Sharing certainly has apparent advantages—one less car on the road for instance. (Sorry Detroit!) Better, more efficient use of assets that might otherwise lie around un- or underutilized. (Although the Washington Post has an article that some things don’t lend themselves to sharing, namely umbrellas. See: https://www.washingtonpost.com/news/worldviews/wp/2017/07/12/a-chinese-umbrella-sharing-start-up-just-lost-nearly-all-of-its-300000-umbrellas/?utm_term=.1f4ac3732d65 )
We need to be aware in our laudatory view of sharing that for many sharing isn’t just a nice, potentially mutually advantageous arrangement—for many sharing is necessity. This is very apparent in some research that I’ve just been working on with colleagues at the World Bank and the University at Buffalo. (Nee SUNY Buffalo.) In looking at the Kenyan housing market using data collected in 15 Kenyan cities in 2012-13 which surveyed almost 15,000 households, we find that Kenyan cities are rental—a remarkable 86 percent of city dwellers are rent-paying tenants. Rents are low out of necessity as incomes are low. Space consumption is also low as almost 70% of respondents live in a single room.
In the research, we identified four main structural categories for housing in Kenyan cities: single family homes, self-contained apartments, compounds and dormitories. The latter two categories of housing are expressly designed for sharing of facilities—namely toilets and kitchens—with neighbors.
In terms of how they look compound houses are usually single-story structures that have multiple rooms and look a bit like a barracks. In this setting, open space is shared, as are water taps, toilets and bathrooms and families live (and cook) within a room or two at most. Dorms look like our old-fashioned tenements—they are multiple story buildings in which residents live in a single room (alone or with families) and share sanitary facilities. Sometimes the toilets and baths are on the same floor; other times they are just on the ground floor, but sometimes they do not exist. (I’m living in a dorm at UW-Seattle as I write this—I have my own self-contained room; no US undergrad experiences “real” dorm life anymore. My first grumpy, old person reference as yet in a blog post.) This type of housing has been created by the private sector and Kenyan commercial property developers have been investing in these rooms with shared or no facilities at a very large scale. Marie Huchzermeyer has a book Tenement Cities that looks at tenements in Nairobi and pre-war Berlin.
Why do this? To save money—rents are cheaper for those who share. Rents for compounds average around 2500 KSH; tenement housing is more but around 4000 KSH. (At the time of the survey one US dollar was 85 KSH.) The main issue with these two forms of shared housing is that the building quality is often very poor. Our research found that residents living in compounds have the lowest access to basic (and necessary) services like sewage disposal and potable water. Tenements are better, but they are poorly built and often structurally unsound. Another tenement collapsed in Nairobi in June, the latest in a wave of collapses. (See: https://www.nytimes.com/2017/06/13/world/africa/kenya-nairobi-building-collapse.html?_r=0). These houses have been built without government sanction so the developers are cutting corners with fatal effect. The Governor of Nairobi estimates that there are 30 to 40,000 unauthorized structures in the city of Nairobi alone. Who knows what it might be like when we add in all the other urban areas.

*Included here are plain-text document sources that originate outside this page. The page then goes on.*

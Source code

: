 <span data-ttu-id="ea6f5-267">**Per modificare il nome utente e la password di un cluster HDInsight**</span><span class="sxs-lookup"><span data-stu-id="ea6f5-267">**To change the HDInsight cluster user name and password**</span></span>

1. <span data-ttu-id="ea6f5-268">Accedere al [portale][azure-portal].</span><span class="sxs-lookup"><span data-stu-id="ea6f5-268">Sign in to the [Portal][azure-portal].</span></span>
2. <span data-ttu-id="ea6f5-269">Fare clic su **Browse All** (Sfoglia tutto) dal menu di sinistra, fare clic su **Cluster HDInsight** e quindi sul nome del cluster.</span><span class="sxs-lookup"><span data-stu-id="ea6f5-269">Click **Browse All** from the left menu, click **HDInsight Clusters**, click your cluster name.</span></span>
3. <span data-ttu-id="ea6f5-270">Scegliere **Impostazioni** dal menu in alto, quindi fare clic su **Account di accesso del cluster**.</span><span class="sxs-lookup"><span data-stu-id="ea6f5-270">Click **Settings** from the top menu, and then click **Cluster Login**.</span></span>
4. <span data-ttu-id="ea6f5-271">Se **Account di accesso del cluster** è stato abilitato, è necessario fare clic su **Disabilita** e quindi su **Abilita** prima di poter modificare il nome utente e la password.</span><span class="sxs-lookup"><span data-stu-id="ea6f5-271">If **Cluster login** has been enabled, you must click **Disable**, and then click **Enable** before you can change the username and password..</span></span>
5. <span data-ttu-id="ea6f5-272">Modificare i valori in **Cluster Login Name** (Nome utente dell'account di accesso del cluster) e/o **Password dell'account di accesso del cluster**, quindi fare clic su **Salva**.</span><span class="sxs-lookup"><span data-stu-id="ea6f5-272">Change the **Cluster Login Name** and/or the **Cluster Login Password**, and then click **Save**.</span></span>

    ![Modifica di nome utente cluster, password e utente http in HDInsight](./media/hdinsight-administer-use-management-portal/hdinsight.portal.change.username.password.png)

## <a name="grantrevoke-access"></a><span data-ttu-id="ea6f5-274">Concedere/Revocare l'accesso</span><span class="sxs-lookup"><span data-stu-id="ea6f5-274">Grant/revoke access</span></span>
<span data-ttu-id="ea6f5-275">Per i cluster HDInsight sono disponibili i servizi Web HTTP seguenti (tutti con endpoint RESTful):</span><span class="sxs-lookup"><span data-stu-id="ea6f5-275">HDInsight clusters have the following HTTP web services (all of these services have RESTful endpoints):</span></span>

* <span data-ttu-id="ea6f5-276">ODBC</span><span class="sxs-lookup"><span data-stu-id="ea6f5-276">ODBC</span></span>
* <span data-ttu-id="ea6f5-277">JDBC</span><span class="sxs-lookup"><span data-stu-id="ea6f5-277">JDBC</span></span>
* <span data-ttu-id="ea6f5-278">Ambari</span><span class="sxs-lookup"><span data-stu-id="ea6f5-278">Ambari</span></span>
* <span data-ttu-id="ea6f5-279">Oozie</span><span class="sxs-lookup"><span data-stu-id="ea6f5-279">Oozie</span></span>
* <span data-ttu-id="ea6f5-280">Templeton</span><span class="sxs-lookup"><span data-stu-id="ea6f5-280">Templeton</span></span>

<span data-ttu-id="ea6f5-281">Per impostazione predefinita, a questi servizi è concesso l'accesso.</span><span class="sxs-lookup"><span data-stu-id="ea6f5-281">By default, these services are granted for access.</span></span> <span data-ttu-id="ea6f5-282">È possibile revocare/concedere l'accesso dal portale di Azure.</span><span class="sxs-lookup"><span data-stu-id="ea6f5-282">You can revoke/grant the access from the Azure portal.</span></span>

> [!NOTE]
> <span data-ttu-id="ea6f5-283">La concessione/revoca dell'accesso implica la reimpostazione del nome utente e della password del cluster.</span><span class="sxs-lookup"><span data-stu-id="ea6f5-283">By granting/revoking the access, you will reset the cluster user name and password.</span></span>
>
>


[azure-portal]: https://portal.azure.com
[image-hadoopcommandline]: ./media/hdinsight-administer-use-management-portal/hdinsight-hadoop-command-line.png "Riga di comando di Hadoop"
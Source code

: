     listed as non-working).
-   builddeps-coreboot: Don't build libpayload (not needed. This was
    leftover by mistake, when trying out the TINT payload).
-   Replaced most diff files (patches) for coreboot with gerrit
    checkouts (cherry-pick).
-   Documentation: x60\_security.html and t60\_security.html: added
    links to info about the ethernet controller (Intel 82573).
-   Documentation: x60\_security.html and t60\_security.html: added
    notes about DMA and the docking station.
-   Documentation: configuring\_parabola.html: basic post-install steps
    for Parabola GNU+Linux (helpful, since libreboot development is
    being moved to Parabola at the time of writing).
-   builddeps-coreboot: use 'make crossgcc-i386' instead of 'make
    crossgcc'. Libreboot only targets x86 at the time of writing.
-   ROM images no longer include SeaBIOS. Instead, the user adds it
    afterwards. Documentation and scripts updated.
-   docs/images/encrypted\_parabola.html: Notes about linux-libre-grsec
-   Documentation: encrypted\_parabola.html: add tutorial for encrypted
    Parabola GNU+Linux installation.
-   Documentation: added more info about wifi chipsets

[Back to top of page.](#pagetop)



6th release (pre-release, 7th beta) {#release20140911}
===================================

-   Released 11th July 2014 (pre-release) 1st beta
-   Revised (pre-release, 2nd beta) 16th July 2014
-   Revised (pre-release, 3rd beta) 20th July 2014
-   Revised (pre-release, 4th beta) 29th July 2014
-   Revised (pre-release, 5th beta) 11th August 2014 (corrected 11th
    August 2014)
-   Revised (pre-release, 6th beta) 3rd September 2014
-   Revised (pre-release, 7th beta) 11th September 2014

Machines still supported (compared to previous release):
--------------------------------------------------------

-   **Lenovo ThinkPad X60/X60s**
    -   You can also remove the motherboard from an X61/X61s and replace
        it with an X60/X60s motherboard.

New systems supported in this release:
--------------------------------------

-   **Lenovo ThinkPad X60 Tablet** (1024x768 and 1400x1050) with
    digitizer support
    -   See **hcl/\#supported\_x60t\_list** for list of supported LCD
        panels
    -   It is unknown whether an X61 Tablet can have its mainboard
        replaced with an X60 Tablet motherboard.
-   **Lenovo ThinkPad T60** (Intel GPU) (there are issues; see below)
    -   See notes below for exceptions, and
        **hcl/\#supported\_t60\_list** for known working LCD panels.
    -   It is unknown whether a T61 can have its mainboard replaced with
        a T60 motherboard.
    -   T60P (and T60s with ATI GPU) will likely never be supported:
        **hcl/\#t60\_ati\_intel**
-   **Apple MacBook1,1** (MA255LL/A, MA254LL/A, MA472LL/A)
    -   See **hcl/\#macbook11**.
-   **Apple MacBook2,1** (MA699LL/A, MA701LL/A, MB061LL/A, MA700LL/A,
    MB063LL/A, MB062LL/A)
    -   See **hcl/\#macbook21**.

Our research has implications for the country’s housing policy. We argue that we need to appreciate that the shared facilities approach does help with housing affordability. But the issues of safety and sufficient facilities need to be addressed. (Cooking in rooms, for instance, is problematic both in terms of indoor air quality and fire risk.) The government could look at retrofitting existing structures (e.g., more toilets); it certainly needs to do something about structural safety. Given the ability and willingness of many urban Kenyans to live densely, it might make sense to look at these models, particularly the compound, as a way of providing low cost access to ownership. We could structure loans to support compounds as condominiums. Likewise, we could formulate a “better compound” that might enable incremental (upward) extension of housing as families consolidate resources to invest in assets.
Enlarged houses might even create the excess rooms necessary to the other form of sharing. More living space might be let so that future visitors to Kenya, like those who went to Rio during the Olympics, can experience a different form of urban life, albeit temporarily. And that could be an economic boon to the wide swathe of Kenyan society that benefits very little from its status as an international tourist destination.